Drafted in the 32nd round by a Major League Baseball team located about a 30-minute drive away, Wallner turned down the Minnesota Twins in 2016.
The Twins wanted Wallner and his mid-90-mph fastball as a pitcher. Wallner wanted to be a hitter.
So Wallner bet on himself.
“I wanted to be a position player, so I think the decision not to sign came decently easy,” Wallner said on Friday, prior to the Elizabethton Twins’ game against the Kingsport Mets. “I knew I wanted to go to school, and I had a good opportunity at Southern Miss. It was pretty straightforward for the most part.
“I definitely had to believe in myself, and bet on myself for years down the road. It definitely has worked out so far, but there was a lot of hard work in between.”
The 6-foot-5, 220-pound outfielder posted a .337 career batting average with the Golden Eagles. He also hit a school-record 58 home runs in just three seasons. The Twins came calling again this year, but this time cast their lot with Wallner by using the 39th overall pick — a spot in the competitive-balance portion, between the first and second rounds.
Minnesota gave Wallner a $1.8 million signing bonus, and shipped him to the rookie-league level in Elizabethton. He made his pro debut Thursday night, going 1 for 4 with an RBI in the Twins’ 13-6 win over Bluefield.

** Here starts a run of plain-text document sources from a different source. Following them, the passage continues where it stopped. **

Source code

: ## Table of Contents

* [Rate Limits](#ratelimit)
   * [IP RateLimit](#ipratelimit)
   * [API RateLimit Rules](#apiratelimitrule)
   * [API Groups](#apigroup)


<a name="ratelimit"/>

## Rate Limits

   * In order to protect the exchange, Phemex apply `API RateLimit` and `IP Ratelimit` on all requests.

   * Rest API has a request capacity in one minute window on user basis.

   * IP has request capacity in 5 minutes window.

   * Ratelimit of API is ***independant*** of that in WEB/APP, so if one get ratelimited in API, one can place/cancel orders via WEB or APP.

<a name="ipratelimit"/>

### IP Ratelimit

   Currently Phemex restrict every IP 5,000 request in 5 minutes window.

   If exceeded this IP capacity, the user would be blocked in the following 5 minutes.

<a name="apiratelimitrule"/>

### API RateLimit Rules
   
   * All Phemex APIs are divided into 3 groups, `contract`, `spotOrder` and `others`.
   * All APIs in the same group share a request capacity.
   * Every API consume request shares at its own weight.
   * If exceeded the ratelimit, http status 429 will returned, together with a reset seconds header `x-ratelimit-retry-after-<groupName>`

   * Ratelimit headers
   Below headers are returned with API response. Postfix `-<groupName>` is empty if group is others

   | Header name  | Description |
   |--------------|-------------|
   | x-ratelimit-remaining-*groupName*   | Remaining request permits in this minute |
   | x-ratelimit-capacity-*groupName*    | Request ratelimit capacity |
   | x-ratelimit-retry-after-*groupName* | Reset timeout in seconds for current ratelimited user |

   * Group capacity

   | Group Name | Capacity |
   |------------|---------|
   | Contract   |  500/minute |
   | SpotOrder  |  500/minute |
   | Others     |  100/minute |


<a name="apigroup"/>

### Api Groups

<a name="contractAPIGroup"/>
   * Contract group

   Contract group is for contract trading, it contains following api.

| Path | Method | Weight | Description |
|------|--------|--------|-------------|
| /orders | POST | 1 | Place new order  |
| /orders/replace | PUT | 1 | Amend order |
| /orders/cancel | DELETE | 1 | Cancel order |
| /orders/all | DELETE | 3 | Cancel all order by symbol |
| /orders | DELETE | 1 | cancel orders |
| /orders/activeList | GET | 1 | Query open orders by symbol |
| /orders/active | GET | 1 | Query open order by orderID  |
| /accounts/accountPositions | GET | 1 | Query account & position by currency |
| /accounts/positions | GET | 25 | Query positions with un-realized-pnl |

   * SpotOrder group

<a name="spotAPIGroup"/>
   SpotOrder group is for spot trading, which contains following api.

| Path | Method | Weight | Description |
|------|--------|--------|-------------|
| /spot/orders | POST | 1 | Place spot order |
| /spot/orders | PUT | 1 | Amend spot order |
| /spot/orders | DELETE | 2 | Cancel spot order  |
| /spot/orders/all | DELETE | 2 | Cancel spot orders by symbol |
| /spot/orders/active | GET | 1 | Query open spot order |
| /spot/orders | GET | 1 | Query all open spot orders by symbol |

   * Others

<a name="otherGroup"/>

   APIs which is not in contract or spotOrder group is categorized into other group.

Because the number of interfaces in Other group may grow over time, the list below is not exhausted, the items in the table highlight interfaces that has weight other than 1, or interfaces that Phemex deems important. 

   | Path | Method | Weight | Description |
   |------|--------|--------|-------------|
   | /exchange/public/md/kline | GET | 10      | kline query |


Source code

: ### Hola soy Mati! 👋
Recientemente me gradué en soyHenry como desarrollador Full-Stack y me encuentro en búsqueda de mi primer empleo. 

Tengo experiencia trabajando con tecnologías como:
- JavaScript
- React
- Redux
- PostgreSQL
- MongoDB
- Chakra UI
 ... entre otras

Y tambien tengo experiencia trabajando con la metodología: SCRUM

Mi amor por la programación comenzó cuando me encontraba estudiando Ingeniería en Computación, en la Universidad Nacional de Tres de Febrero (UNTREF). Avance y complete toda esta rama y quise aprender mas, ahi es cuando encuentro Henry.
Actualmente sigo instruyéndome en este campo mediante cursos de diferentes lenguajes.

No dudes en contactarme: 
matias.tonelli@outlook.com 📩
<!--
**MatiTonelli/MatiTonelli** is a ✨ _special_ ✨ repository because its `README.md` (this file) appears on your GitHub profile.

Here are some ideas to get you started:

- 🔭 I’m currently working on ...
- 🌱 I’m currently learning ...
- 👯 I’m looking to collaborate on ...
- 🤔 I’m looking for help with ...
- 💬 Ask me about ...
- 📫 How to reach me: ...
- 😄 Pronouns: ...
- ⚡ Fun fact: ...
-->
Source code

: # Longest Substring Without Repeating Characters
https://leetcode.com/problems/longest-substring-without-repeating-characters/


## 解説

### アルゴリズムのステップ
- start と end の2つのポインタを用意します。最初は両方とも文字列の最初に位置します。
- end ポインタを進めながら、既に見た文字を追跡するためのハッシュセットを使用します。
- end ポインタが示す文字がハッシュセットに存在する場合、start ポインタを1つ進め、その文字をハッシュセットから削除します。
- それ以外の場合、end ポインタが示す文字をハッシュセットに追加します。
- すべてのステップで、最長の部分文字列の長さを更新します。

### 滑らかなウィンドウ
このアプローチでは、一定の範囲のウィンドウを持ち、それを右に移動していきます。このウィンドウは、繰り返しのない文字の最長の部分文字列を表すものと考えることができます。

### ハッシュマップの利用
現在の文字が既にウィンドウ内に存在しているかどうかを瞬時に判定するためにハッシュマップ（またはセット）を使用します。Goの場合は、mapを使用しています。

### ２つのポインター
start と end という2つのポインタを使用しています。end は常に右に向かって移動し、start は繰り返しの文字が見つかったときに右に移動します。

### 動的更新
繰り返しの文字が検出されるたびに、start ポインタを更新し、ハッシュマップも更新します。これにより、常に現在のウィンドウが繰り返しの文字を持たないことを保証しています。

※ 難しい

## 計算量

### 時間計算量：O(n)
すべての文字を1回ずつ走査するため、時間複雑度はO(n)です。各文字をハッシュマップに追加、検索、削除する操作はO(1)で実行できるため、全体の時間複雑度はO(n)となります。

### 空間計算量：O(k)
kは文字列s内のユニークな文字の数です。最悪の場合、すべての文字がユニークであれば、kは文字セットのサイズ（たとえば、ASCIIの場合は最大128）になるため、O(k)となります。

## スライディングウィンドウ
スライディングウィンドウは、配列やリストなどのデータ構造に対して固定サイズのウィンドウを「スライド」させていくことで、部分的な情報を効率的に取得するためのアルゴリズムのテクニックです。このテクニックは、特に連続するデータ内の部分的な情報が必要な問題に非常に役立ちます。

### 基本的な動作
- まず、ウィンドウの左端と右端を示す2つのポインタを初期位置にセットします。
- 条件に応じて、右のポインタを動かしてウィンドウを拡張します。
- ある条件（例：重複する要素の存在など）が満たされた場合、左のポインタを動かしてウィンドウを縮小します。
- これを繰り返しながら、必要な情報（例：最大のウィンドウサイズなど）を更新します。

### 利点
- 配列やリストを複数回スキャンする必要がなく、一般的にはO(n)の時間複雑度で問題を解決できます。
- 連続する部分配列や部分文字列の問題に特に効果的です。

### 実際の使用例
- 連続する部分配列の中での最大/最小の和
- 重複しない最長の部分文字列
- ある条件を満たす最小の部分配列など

“It felt good after not seeing pitching for three weeks,” Wallner said. “It was definitely an adjustment. I’m excited to play again (Friday night).”
Wallner said he would tell other high school players who get drafted to believe in themselves.
“But I would also say, just do what is best for you,” he said. “It’s different for different people. I felt going to school was my best option, and it definitely is the best option in my opinion.”
Wallner not only earned the type of signing bonus that wasn’t there in 2016, but also got fairly close to graduation.
“I have a little over two semesters left toward a finance degree, so I am a step ahead in that sense,” he said.
The business acumen helps Wallner understand there’s more to baseball than just nine-inning games. It’s a game, but it’s also a job.
“I would say it’s trying to find a happy medium of the two,” Wallner said. “It’s a game, but at the same time you are playing for a job. And at the end of the day, your performances decide who moves on and who doesn’t.”
Wallner said his parents are among the key people who helped him reach professional baseball.
“There are numerous people,” he said. “My parents moved me in the right direction and helped me out as a kid. They were the only reason I was able to go to events and play baseball in the first place.
“Also, it was the coaches, especially at Southern Miss. They definitely set me on the right foot to my next journey in life. So it has been parents, coaches and my teammates. I’ve been surrounded by many good people.”